Finnish Christians are celebrating 25 years of aiding former Soviets interested in moving to Israel to fulfill their dreams, The Times of Israel reported. A flight of immigrants to Israel earlier this month marked the anniversary, and another is scheduled for April.
Howard Flower is the director of aliyah for the International Christian Embassy Jerusalem (ICEJ). He explained that the Finnish Route, as it is known, began operating in 1990, primarily to alleviate the congestion of more typical paths to the south, as roughly one million immigrants made their way to the Jewish homeland.
Based in St. Petersburg, Flower now coordinates the logistics connected to the Finnish Route, along with the volunteers of the Finnish Exodus Committee, or Neliapila.

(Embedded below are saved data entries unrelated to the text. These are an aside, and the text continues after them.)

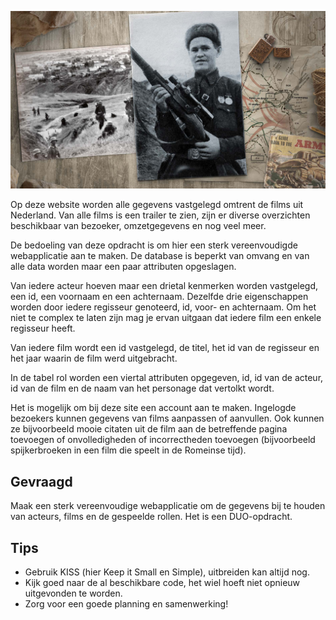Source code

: ![Filmfan toont ook posters van films](imgs/filmfan.jpeg)

Op deze website worden alle gegevens vastgelegd omtrent de films uit Nederland. Van alle films is een trailer te zien, zijn er diverse overzichten beschikbaar van bezoeker, omzetgegevens en nog veel meer.

De bedoeling van deze opdracht is om hier een sterk vereenvoudigde webapplicatie aan te maken. De database is beperkt van omvang en van alle data worden maar een paar attributen opgeslagen.

Van iedere acteur hoeven maar een drietal kenmerken worden vastgelegd, een id, een voornaam en een achternaam. Dezelfde drie eigenschappen worden door iedere regisseur genoteerd, id, voor- en achternaam. Om het niet te complex te laten zijn mag je ervan uitgaan dat iedere film een enkele regisseur heeft.

Van iedere film wordt een id vastgelegd, de titel, het id van de regisseur en het jaar waarin de film werd uitgebracht.

In de tabel rol worden een viertal attributen opgegeven, id, id van de acteur, id van de film en de naam van het personage dat vertolkt wordt.

Het is mogelijk om bij deze site een account aan te maken. Ingelogde bezoekers kunnen gegevens van films aanpassen of aanvullen. Ook kunnen ze bijvoorbeeld mooie citaten uit de film aan de betreffende pagina toevoegen of onvolledigheden  of incorrectheden toevoegen (bijvoorbeeld spijkerbroeken in een film die speelt in de Romeinse tijd).

## Gevraagd
 Maak een sterk vereenvoudige webapplicatie om de gegevens bij te houden van acteurs, films en de gespeelde rollen. Het is een DUO-opdracht.

## Tips

- Gebruik KISS (hier Keep it Small en Simple), uitbreiden kan altijd nog.
- Kijk goed naar de al beschikbare code, het wiel hoeft niet opnieuw uitgevonden te worden.
- Zorg voor een goede planning en samenwerking!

Approximately 20,000 people have made aliyah, which is the Hebrew term for moving to Israel, via the Finnish Route since the program was started by Ulla Jarvilehto, a Finnish former lawmaker and gynecologist.
Immigrants arrive by bus from neighboring Russia and, after spending a couple days in the homes of Christian volunteers, continue from Finland to Israel through Scandinavian countries.
Although the original purpose of the Finnish Route no longer applies, with Russian aliyah rates now at a more manageable 4,000 to 6,000 per year, some 100 still opt for the experience. Flower, who has been involved in the aliyah process since 1989, called the Finnish Route a “soft landing”, because immigrants “can stay in a friendly environment in the beautiful Finnish countryside for a few days before proceeding.”
He added, it “also provides a backup option in case turmoil breaks out in Russia or a nearby country, similar to what happened in Ukraine.”